A rematch also shows how well a team can adjust its game plan. A roster might win thanks to a successful pick or strong early game, but falter when the opponent counters that strategy. One team might start the tournament on shaky ground but gradually find more reliable ways to secure victory: better farm distribution, more careful initiation of fights, and more precise timing when applying pressure across the map.

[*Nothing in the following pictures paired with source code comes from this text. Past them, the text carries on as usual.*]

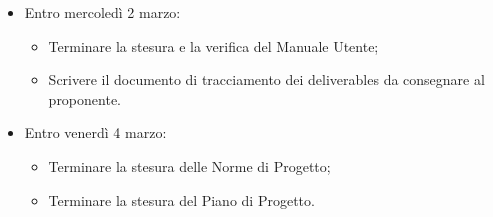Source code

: \begin{itemize}
    \item Entro mercoledì 2 marzo:
    \begin{itemize}
        \item Terminare la stesura e la verifica del Manuale Utente;
        \item Scrivere il documento di tracciamento dei deliverables da consegnare al proponente.
    \end{itemize}
    \item Entro venerdì 4 marzo:
    \begin{itemize}
        \item Terminare la stesura delle Norme di Progetto;
        \item Terminare la stesura del Piano di Progetto.
    \end{itemize}
\end{itemize}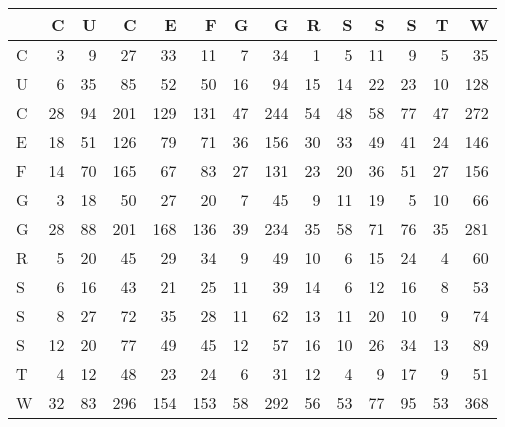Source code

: \begin{tabular}{lrrrrrrrrrrrrr}
\toprule
{} &   C &   U &    C &    E &    F &   G &    G &   R &   S &   S &   S &   T &    W \\
\midrule
C &   3 &   9 &   27 &   33 &   11 &   7 &   34 &   1 &   5 &  11 &   9 &   5 &   35 \\
U &   6 &  35 &   85 &   52 &   50 &  16 &   94 &  15 &  14 &  22 &  23 &  10 &  128 \\
C &  28 &  94 &  201 &  129 &  131 &  47 &  244 &  54 &  48 &  58 &  77 &  47 &  272 \\
E &  18 &  51 &  126 &   79 &   71 &  36 &  156 &  30 &  33 &  49 &  41 &  24 &  146 \\
F &  14 &  70 &  165 &   67 &   83 &  27 &  131 &  23 &  20 &  36 &  51 &  27 &  156 \\
G &   3 &  18 &   50 &   27 &   20 &   7 &   45 &   9 &  11 &  19 &   5 &  10 &   66 \\
G &  28 &  88 &  201 &  168 &  136 &  39 &  234 &  35 &  58 &  71 &  76 &  35 &  281 \\
R &   5 &  20 &   45 &   29 &   34 &   9 &   49 &  10 &   6 &  15 &  24 &   4 &   60 \\
S &   6 &  16 &   43 &   21 &   25 &  11 &   39 &  14 &   6 &  12 &  16 &   8 &   53 \\
S &   8 &  27 &   72 &   35 &   28 &  11 &   62 &  13 &  11 &  20 &  10 &   9 &   74 \\
S &  12 &  20 &   77 &   49 &   45 &  12 &   57 &  16 &  10 &  26 &  34 &  13 &   89 \\
T &   4 &  12 &   48 &   23 &   24 &   6 &   31 &  12 &   4 &   9 &  17 &   9 &   51 \\
W &  32 &  83 &  296 &  154 &  153 &  58 &  292 &  56 &  53 &  77 &  95 &  53 &  368 \\
\bottomrule
\end{tabular}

For fans, this provides a concrete point of reference: before a rematch, you shouldn’t just look at the previous score. It’s more important to understand what the teams changed after the first series. Did the bans change? Did one mid laner start getting more favorable matchups? Did the team start taking Roshan earlier or play more aggressively around the side lanes? It’s precisely these details that often reveal whether the first result was a fluke or if the team truly found a sustainable advantage.
Team Yandex entered the grand final better prepared. The 3-1 victory shows that the team was able not only to win a single map but to maintain an advantage over the course of a best-of-five series. In Dota, long finals test the depth of a team’s strategies, their resilience under pressure, and their ability to adapt between maps.
LGD Gaming also had a strong tournament. Reaching the grand final confirms the team’s caliber, but the decisive series showed that Team Yandex was more consistent in this matchup. Losing in the final doesn’t make LGD weak, but it highlights where Yandex gained the upper hand specifically in the playoffs.
Winio believes this approach helps analyze matches more accurately than simply relying on recent results or the hype surrounding team names. In finals like Team Yandex vs. LGD, it’s often the finer details-form, draft strategy, consistency, matchups, and the pressure of a specific series that tell the story more than the final score.
Team Yandex’s victory at BLAST Slam VII was more than just a final line in the standings. It’s an example of how, in Dota, decisive series are won by teams that not only play well but also adapt better as the tournament progresses.